RICHMOND Valley Council are set to undertake a flying fox dispersal program, after Clarence MP Chris Gulaptis announced a $1 million strategy to stop bats ‘running riot and ruining our lifestyle’ in Casino and Maclean.
If Richmond Valley Council takes its lead from Eurobodalla Council, which last week acquired $2.5 million in state funds to tackle its bat ‘emergency’ in Batemans Bay, strategies to ‘nudge’ camps of grey-headed flying foxes could include spraying trees with pheromone, sprinkler systems, and using giant inflatables like the ‘waving men’ outside car dealerships. Drones, however, were discussed but ruled out.
Richmond Valley Council said it already has in place planned priority management actions for the vulnerable species, which included ‘moving flying foxes away from human settlement’.
In the short term, council would continue vegetation removal to create buffer areas between residents and bats. A medium-to-long-term strategy is roost tree planting and rehabilitation of the preferred alternative roost location in the riparian area of Queen Elizabeth Park. This area is relatively remote from residential areas and makes up a large part of the existing camp area.

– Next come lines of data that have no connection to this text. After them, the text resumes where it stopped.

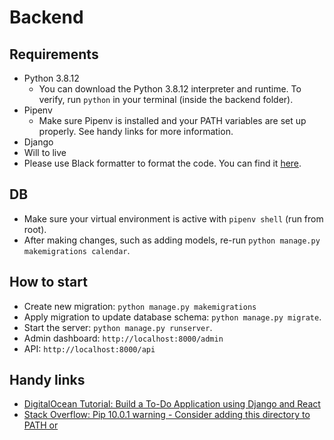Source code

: # Backend

## Requirements

- Python 3.8.12
  - You can download the Python 3.8.12 interpreter and runtime. To verify, run `python` in your terminal (inside the backend folder).
- Pipenv
  - Make sure Pipenv is installed and your PATH variables are set up properly. See handy links for more information.
- Django
- Will to live
- Please use Black formatter to format the code. You can find it [here](https://code.visualstudio.com/docs/python/formatting).

## DB

- Make sure your virtual environment is active with `pipenv shell` (run from root).
- After making changes, such as adding models, re-run `python manage.py makemigrations calendar`.

## How to start

- Create new migration: `python manage.py makemigrations`
- Apply migration to update database schema: `python manage.py migrate`.
- Start the server: `python manage.py runserver`.
- Admin dashboard: `http://localhost:8000/admin`
- API: `http://localhost:8000/api`

## Handy links

- [DigitalOcean Tutorial: Build a To-Do Application using Django and React](https://www.digitalocean.com/community/tutorials/build-a-to-do-application-using-django-and-react)
- [Stack Overflow: Pip 10.0.1 warning - Consider adding this directory to PATH or](https://stackoverflow.com/questions/49966547/pip-10-0-1-warning-consider-adding-this-directory-to-path-or)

It is hoped that recommencement of a tree planting and weed control program at this site will attract flying-foxes to less problematic areas.
Other planned management actions centre on community education, use of a complaints register, continued public health assessments, participation in flying-fox communication networks, moving flying foxes away from human settlement, and continued consultation with those most affected by the camp.

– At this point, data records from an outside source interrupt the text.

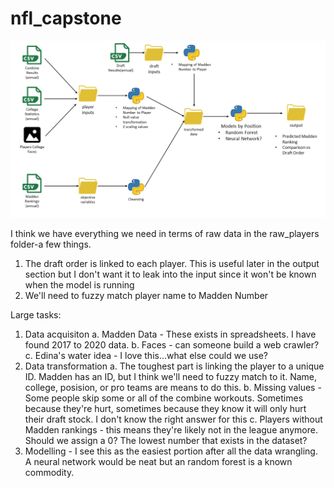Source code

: # nfl_capstone
 
![Data Flow Diagram](diagrams/data_flow_diagram.png)


I think we have everything we need in terms of raw data in the raw_players folder-a few things.

1. The draft order is linked to each player. This is useful later in the output section but I don't want it to leak into the input since it won't be known when the model is running
2. We'll need to fuzzy match player name to Madden Number


Large tasks:
1. Data acquisiton
   a. Madden Data - These exists in spreadsheets. I have found 2017 to 2020 data.
   b. Faces - can someone build a web crawler?
   c. Edina's water idea - I love this...what else could we use?
2. Data transformation
   a. The toughest part is linking the player to a unique ID. Madden has an ID, but I think we'll need to fuzzy match to it. Name, college, posision, or pro teams are means to do this.
   b. Missing values - Some people skip some or all of the combine workouts. Sometimes because they're hurt, sometimes because they know it will only hurt their draft stock. I don't know the right answer for this
   c. Players without Madden rankings - this means they're likely not in the league anymore. Should we assign a 0? The lowest number that exists in the dataset?
3. Modelling - I see this as the easiest portion after all the data wrangling. A neural network would be neat but an random forest is a known commodity.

Mr Gulaptis said, “I know that the communities in Maclean and Casino are fed up with this out-of-control problem and with this funding we can now move ahead with dispersal and manage new sites for the bats.”
“The sheer number of bats in these communities is overwhelming and has caused a lot of frustration and concern over a long period of time,” he said.

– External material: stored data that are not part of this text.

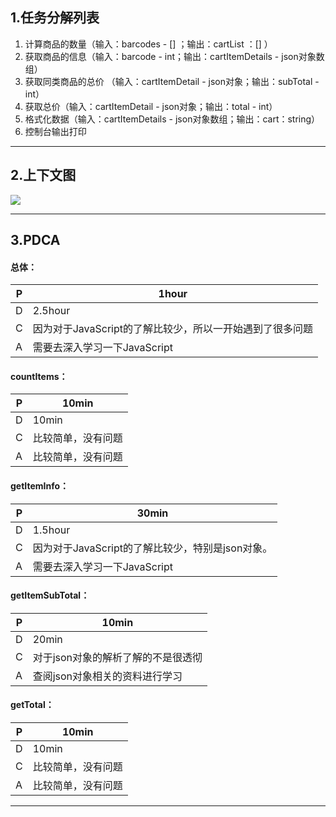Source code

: ## 1.任务分解列表
1. 计算商品的数量（输入：barcodes - [] ；输出：cartList ：[] ）
2. 获取商品的信息（输入：barcode - int；输出：cartItemDetails - json对象数组）
3. 获取同类商品的总价 （输入：cartItemDetail - json对象；输出：subTotal - int）
4. 获取总价（输入：cartItemDetail - json对象；输出：total - int）
5. 格式化数据（输入：cartItemDetails - json对象数组；输出：cart：string）
6. 控制台输出打印
___
## 2.上下文图

![](https://s3.cn-north-1.amazonaws.com.cn/tws-upload/images/1595411729756-a504d3e6-ebcf-473f-ad3d-03cfe5d20f6f.jpg)
___
## 3.PDCA
#### 总体：
| P | 1hour  |
|  ----  | ----  |
| D | 2.5hour |
| C | 因为对于JavaScript的了解比较少，所以一开始遇到了很多问题 |
| A | 需要去深入学习一下JavaScript |

#### countItems：
| P | 10min  |
|  ----  | ----  |
| D | 10min |
| C | 比较简单，没有问题 |
| A | 比较简单，没有问题 |

#### getItemInfo：
| P | 30min  |
|  ----  | ----  |
| D | 1.5hour |
| C | 因为对于JavaScript的了解比较少，特别是json对象。 |
| A | 需要去深入学习一下JavaScript |

#### getItemSubTotal：
| P | 10min  |
|  ----  | ----  |
| D | 20min |
| C | 对于json对象的解析了解的不是很透彻 |
| A | 查阅json对象相关的资料进行学习 |

#### getTotal：
| P | 10min  |
|  ----  | ----  |
| D | 10min |
| C | 比较简单，没有问题 |
| A | 比较简单，没有问题 |
___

However, Evan Quartermain, Senior Program Manager at the Humane Society International Australia said, “We have an absurd situation where in effect the Commonwealth has delegated responsibility to the States, who have in turn delegated responsibility to local councils, who then respond to a handful of the noisiest individuals.
“Rather than managing this situation for the protection of the species and the local community, councils are predominantly proceeding to harm the flying-foxes, spending vast amounts of public money and all for the sake of a process likely to fail. So we end up spending millions of dollars to stop the bellyaching of a few individuals, funding that should be spent on recovering the species, but of course never has been.”
The combined government management actions, the latest of which is NSW Premier Mike Baird’s provision of $2.5 million of public money to attempt flying-fox dispersal at Batemans Bay (classed as being unlikely to succeed in the draft dispersal plan for the camp), are quite simply perverse and against the public interest.
“The grey-headed flying-fox is protected under the Commonwealth Environment Protection and Biodiversity Conservation Act 1999 (EPBC Act) and the NSW Threatened Species Conservation Act 1995,” he said.